Schnitzer: Da liegen Sie ausnahmsweise mal richtig, Herr Hüther. Und ja, an die
Erbschaftsteuer müssen wir ran - allerdings vor allem an die Frage, wie die
Vererbung von Unternehmen besteuert werden sollte.

Frau Schnitzer, Herr Hüther, vielen Dank für das Gespräch.

Die Fragen stellten Jens Münchrath und Julian Olk.

„Herr Hüther, dass Sie alles, bei dem der Begriff Steuern in Kombination mit
Erhöhung zusammenkommt, kategorisch ablehnen, ist doch die Reinform eines
politischen Werturteils.“

Monika Schnitzer, Chefin der Wirtschaftsweisen

Michael Hüther

Der Ökonom: Der 60-Jährige ist gebürtiger Düsseldorfer. Nach einem Studium der
Wirtschaftswissenschaften und der Geschichte in Gießen und Norwich wurde er 1990
mit einer Arbeit zu Steuer-Transfersystemen promoviert. Anschließend arbeitete er
im Wissenschaftlichen Stab des Sachverständigenrats und war ab 2001 Chefvolkswirt
der Dekabank. Neben seiner Tätigkeit als IW-Direktor ist Hüther Honorarprofessor
an der privaten Universität EBS in Oestrich-Winkel.

7
Der IW-Direktor: Im Jahr 2004 übernahm Hüther die Leitung des arbeitgebernahen
Instituts der deutschen Wirtschaft (IW) mit Sitz in Köln. Das IW vertritt überwiegend
wirtschaftsliberale Positionen und sieht sich selbst als "Anwalt der Sozialen
Marktwirtschaft".

Monika Schnitzer

Die Ökonomin: Die 61-Jährige studierte Volkswirtschaftslehre in Köln und wechselte
nach ihrer Promotion an die Universität Bonn, wo sie habilitiert wurde. 1995
wechselte sie nach München und hat seitdem den Lehrstuhl für Komparative
Wirtschaftsforschung inne. Schnitzer gilt seither als ausgewiesene Expertin auf den
Feldern Wettbewerb und Innovationsökonomik.
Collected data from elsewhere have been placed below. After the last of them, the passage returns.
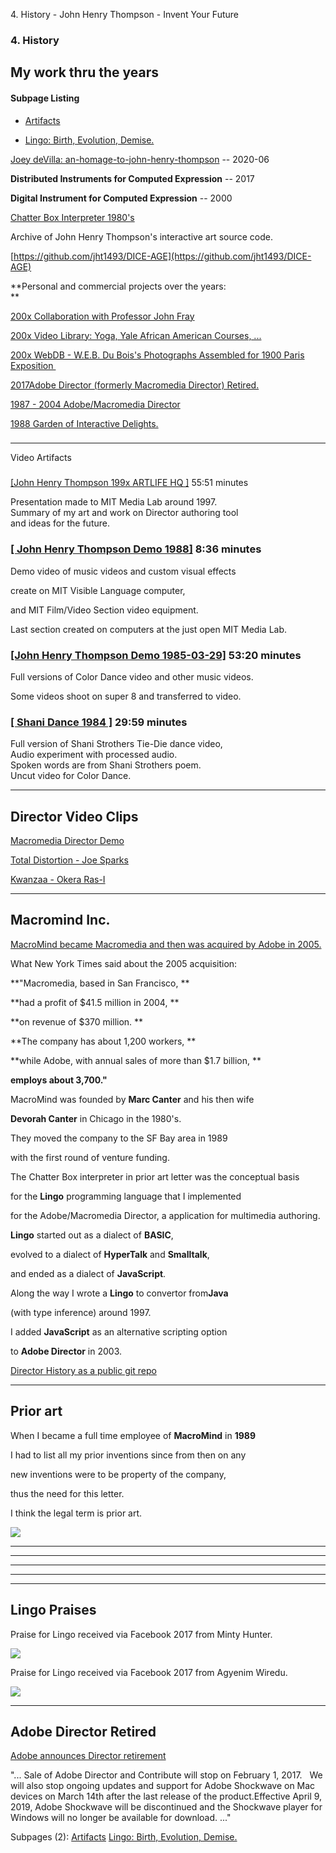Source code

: 4\. History - John Henry Thompson - Invent Your Future   
    

### 4\. History

My work thru the years
----------------------

  

#### Subpage Listing

*   [Artifacts](4-history/artifacts.md)
    
*   [Lingo: Birth, Evolution, Demise.](4-history/lingo-birth-evolution-demise.md)
    

  

[Joey deVilla: an-homage-to-john-henry-thompson](http://www.globalnerdy.com/2020/06/02/an-homage-to-john-henry-thompson-creator-of-the-lingo-programming-language-and-the-interactive-cd-rom-boom-of-the-nineties/) -- 2020-06

  

  

**Distributed Instruments for Computed Expression** -- 2017

  

**Digital Instrument for Computed Expression** -- 2000

  

[Chatter Box Interpreter 1980's](https://github.com/jht1493/DICE-AGE/blob/master/aa/1989%20prior-art%20letter%20to%20MACR/prior_art_1989-no-sig.jpg)

  

Archive of John Henry Thompson's interactive art source code.

[https://github.com/jht1493/DICE-AGE](https://github.com/jht1493/DICE-AGE)

  

  

**Personal and commercial projects over the years:  
**

  

[200x Collaboration with Professor John Fray](heros/professor-john-fray.md)

  

[200x Video Library: Yoga, Yale African American Courses, ...](http://metadeepmix.com/a2/)

  

[200x WebDB - W.E.B. Du Bois's Photographs Assembled for 1900 Paris Exposition ](http://metadeepmix.com/webdb/webdb/)

  

[2017Adobe Director (formerly Macromedia Director) Retired.](4-history/artifacts.md)

  

[1987 - 2004 Adobe/Macromedia Director](4-history/artifacts.md)

  
[1988 Garden of Interactive Delights.](4-garden.md)  
  

### 

* * *

Video Artifacts 

###   
[\[John Henry Thompson 199x ARTLIFE HQ \]](https://www.youtube.com/watch?v=kDI933bph0s&t=14s) 55:51 minutes

Presentation made to MIT Media Lab around 1997.  
Summary of my art and work on Director authoring tool  
and ideas for the future.

  

### [\[ John Henry Thompson Demo 1988\]](https://www.youtube.com/watch?v=9JX8_zmytqU&t=72s) 8:36 minutes

Demo video of music videos and custom visual effects

create on MIT Visible Language computer,

and MIT Film/Video Section video equipment.

Last section created on computers at the just open MIT Media Lab.

  

### [\[John Henry Thompson Demo 1985-03-29\]](https://www.youtube.com/watch?v=dwyMOkuvlGA&t=2139s) 53:20 minutes

Full versions of Color Dance video and other music videos.

Some videos shoot on super 8 and transferred to video.

  

### [\[ Shani Dance 1984 \]](https://www.youtube.com/watch?v=3fM7G5Z9JYg&t=259s) 29:59 minutes

Full version of Shani Strothers Tie-Die dance video,  
Audio experiment with processed audio.  
Spoken words are from Shani Strothers poem.  
Uncut video for Color Dance.

  

* * *

Director Video Clips
--------------------

  

[Macromedia Director Demo](https://www.youtube.com/watch?v=kDI933bph0s&t=8m49s)

  

[Total Distortion - Joe Sparks](https://www.youtube.com/watch?v=kDI933bph0s&t=11m00s)

  

[Kwanzaa - Okera Ras-I](https://www.youtube.com/watch?v=kDI933bph0s&t=25m48s)

  

* * *

Macromind Inc.
--------------

  

[MacroMind became Macromedia and then was acquired by Adobe in 2005.](http://www.nytimes.com/2005/04/19/technology/adobe-buys-macromedia-for-34-billion.html)

  

What New York Times said about the 2005 acquisition:

**"Macromedia, based in San Francisco, **

**had a profit of $41.5 million in 2004, **

**on revenue of $370 million. **

**The company has about 1,200 workers, **

**while Adobe, with annual sales of more than $1.7 billion, **

**employs about 3,700."**

MacroMind was founded by **Marc Canter** and his then wife 

**Devorah Canter** in Chicago in the 1980's.

  

They moved the company to the SF Bay area in 1989 

with the first round of venture funding.

  

The Chatter Box interpreter in prior art letter was the conceptual basis 

for the **Lingo** programming language that I implemented 

for the Adobe/Macromedia Director, a application for multimedia authoring.

  

**Lingo** started out as a dialect of **BASIC**, 

evolved to a dialect of **HyperTalk** and **Smalltalk**, 

and ended as a dialect of **JavaScript**.

  

Along the way I wrote a **Lingo** to convertor from**Java**

(with type inference) around 1997.

  

I added **JavaScript** as an alternative scripting option 

to **Adobe Director** in 2003.

  

[Director History as a public git repo](https://github.com/jht1900/macr)

  

* * *

Prior art
---------

  

When I became a full time employee of **MacroMind** in **1989** 

I had to list all my prior inventions since from then on any 

new inventions were to be property of the company, 

thus the need for this letter.

  

I think the legal term is prior art.

  

  

[![](_/rsrc/1519182906662/4-history/prior_art_1989-no-sig.jpg)](http://www.johnhenrythompson.com/4-history/prior_art_1989-no-sig.jpg?attredirects=0)

  

  

---

  

---

  

---

* * *


---------

Lingo Praises
-------------

  

Praise for Lingo received via Facebook 2017 from Minty Hunter.

  

[![](_/rsrc/1520603390243/4-history/minty-hunter-face-book.png)](http://www.johnhenrythompson.com/4-history/minty-hunter-face-book.png?attredirects=0)

  

  

  

Praise for Lingo received via Facebook 2017 from Agyenim Wiredu.

  

  

[![](_/rsrc/1520603386992/4-history/agyenim-face-book.png)](http://www.johnhenrythompson.com/4-history/agyenim-face-book.png?attredirects=0)

  

* * *

Adobe Director Retired
----------------------

[Adobe announces Director retirement](https://theblog.adobe.com/the-future-of-adobe-contribute-director-and-shockwave)

"... Sale of Adobe Director and Contribute will stop on February 1, 2017.   We will also stop ongoing updates and support for Adobe Shockwave on Mac devices on March 14th after the last release of the product.Effective April 9, 2019, Adobe Shockwave will be discontinued and the Shockwave player for Windows will no longer be available for download. ..."

  

Subpages (2): [Artifacts](4-history/artifacts.md) [Lingo: Birth, Evolution, Demise.](4-history/lingo-birth-evolution-demise.md)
Die Wirtschaftsweise: Im Jahr 2020 wurde Schnitzer zusammen mit Veronika Grimm
in den Sachverständigenrat berufen. Seit 2022 ist sie die erste Frau an der Spitze des
wichtigsten ökonomischen Beratungsgremiums. Ende 2022 schlugen die Experten
unter anderem vor, für die Finanzierung der Krisenkosten zeitlich begrenzt die
Steuern für Besserverdiener zu erhöhen.